- _AVAILABLE DATA_
------------------------------------------------------------

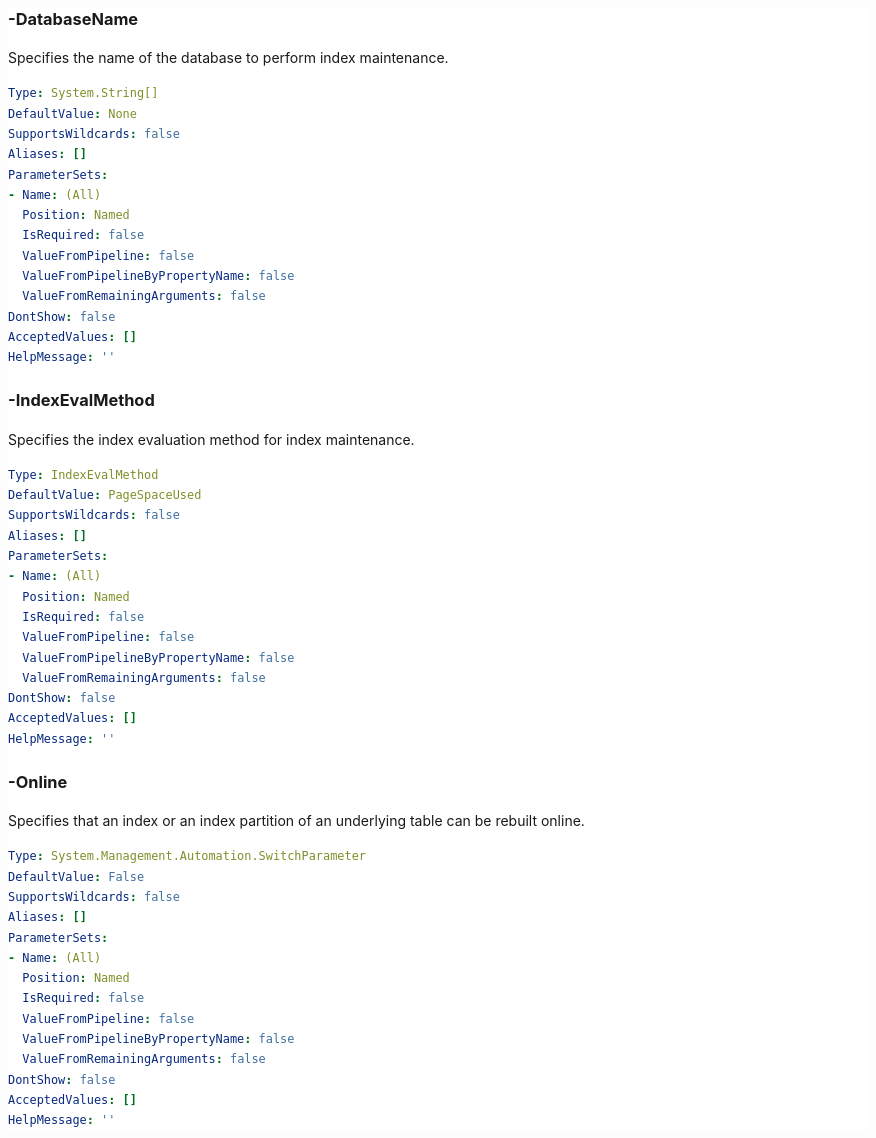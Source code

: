 ### -DatabaseName

Specifies the name of the database to perform index maintenance.

```yaml
Type: System.String[]
DefaultValue: None
SupportsWildcards: false
Aliases: []
ParameterSets:
- Name: (All)
  Position: Named
  IsRequired: false
  ValueFromPipeline: false
  ValueFromPipelineByPropertyName: false
  ValueFromRemainingArguments: false
DontShow: false
AcceptedValues: []
HelpMessage: ''
```

### -IndexEvalMethod

Specifies the index evaluation method for index maintenance.

```yaml
Type: IndexEvalMethod
DefaultValue: PageSpaceUsed
SupportsWildcards: false
Aliases: []
ParameterSets:
- Name: (All)
  Position: Named
  IsRequired: false
  ValueFromPipeline: false
  ValueFromPipelineByPropertyName: false
  ValueFromRemainingArguments: false
DontShow: false
AcceptedValues: []
HelpMessage: ''
```

### -Online

Specifies that an index or an index partition of an underlying table can be rebuilt online.

```yaml
Type: System.Management.Automation.SwitchParameter
DefaultValue: False
SupportsWildcards: false
Aliases: []
ParameterSets:
- Name: (All)
  Position: Named
  IsRequired: false
  ValueFromPipeline: false
  ValueFromPipelineByPropertyName: false
  ValueFromRemainingArguments: false
DontShow: false
AcceptedValues: []
HelpMessage: ''
```
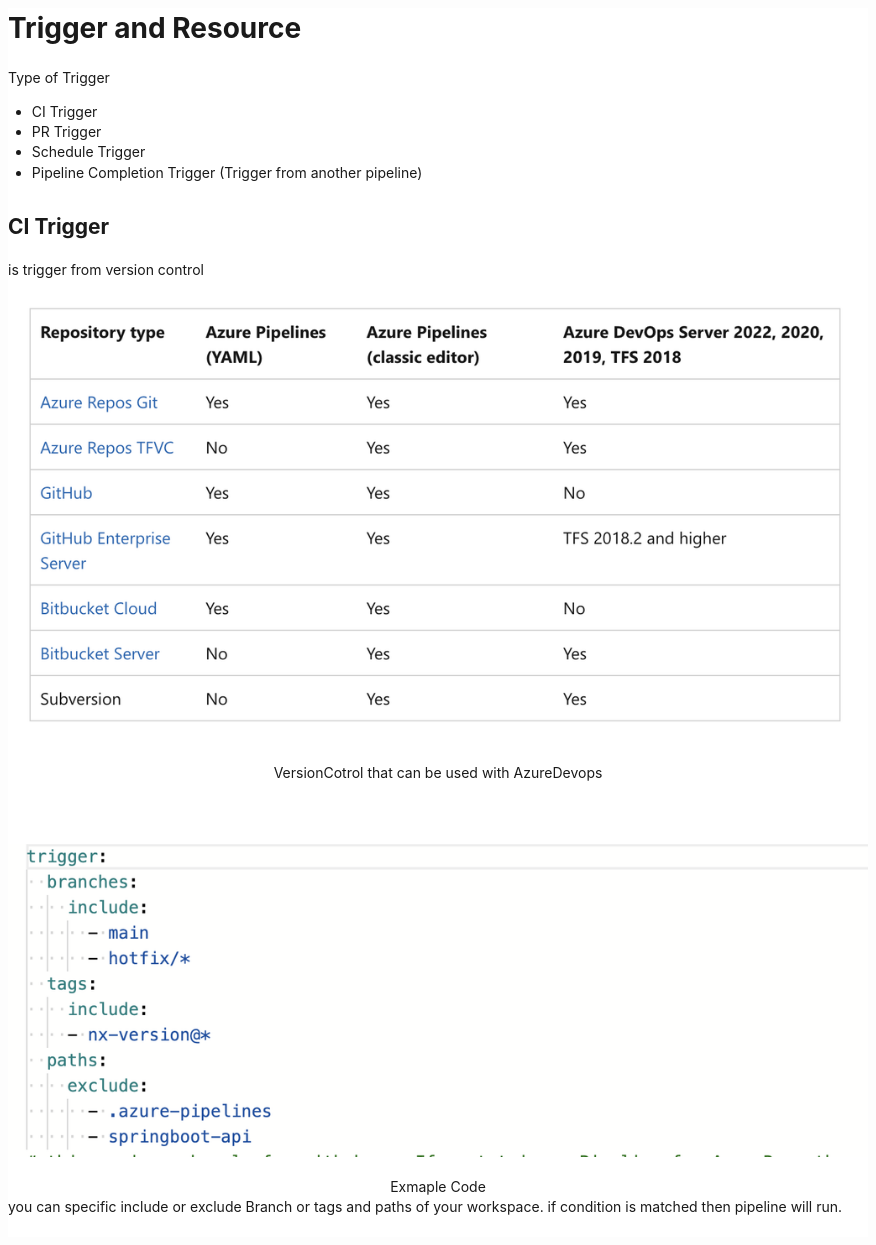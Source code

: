 # Trigger and Resource

Type  of Trigger

- CI Trigger
- PR Trigger
- Schedule Trigger
- Pipeline Completion Trigger (Trigger from another pipeline)

## CI Trigger 
is trigger from version control 


![supportedVersionControl](./asset/TriggerAndResource/SupportedVersionControl.png)
<center>VersionCotrol that can be used with AzureDevops </center>
<br>
<br>

![citrigger](/asset/TriggerAndResource/ciTrigger.png)
<center>Exmaple Code</center>
you can specific  include or exclude Branch or tags and paths of your workspace. if condition is matched then pipeline will run.
<br>
<br>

------------------------------------------------------------

In the listing above, find every line with the word "IndexEvalMethod" and copy it out.

- _ANSWER BOX_
### -IndexEvalMethod
Type: IndexEvalMethod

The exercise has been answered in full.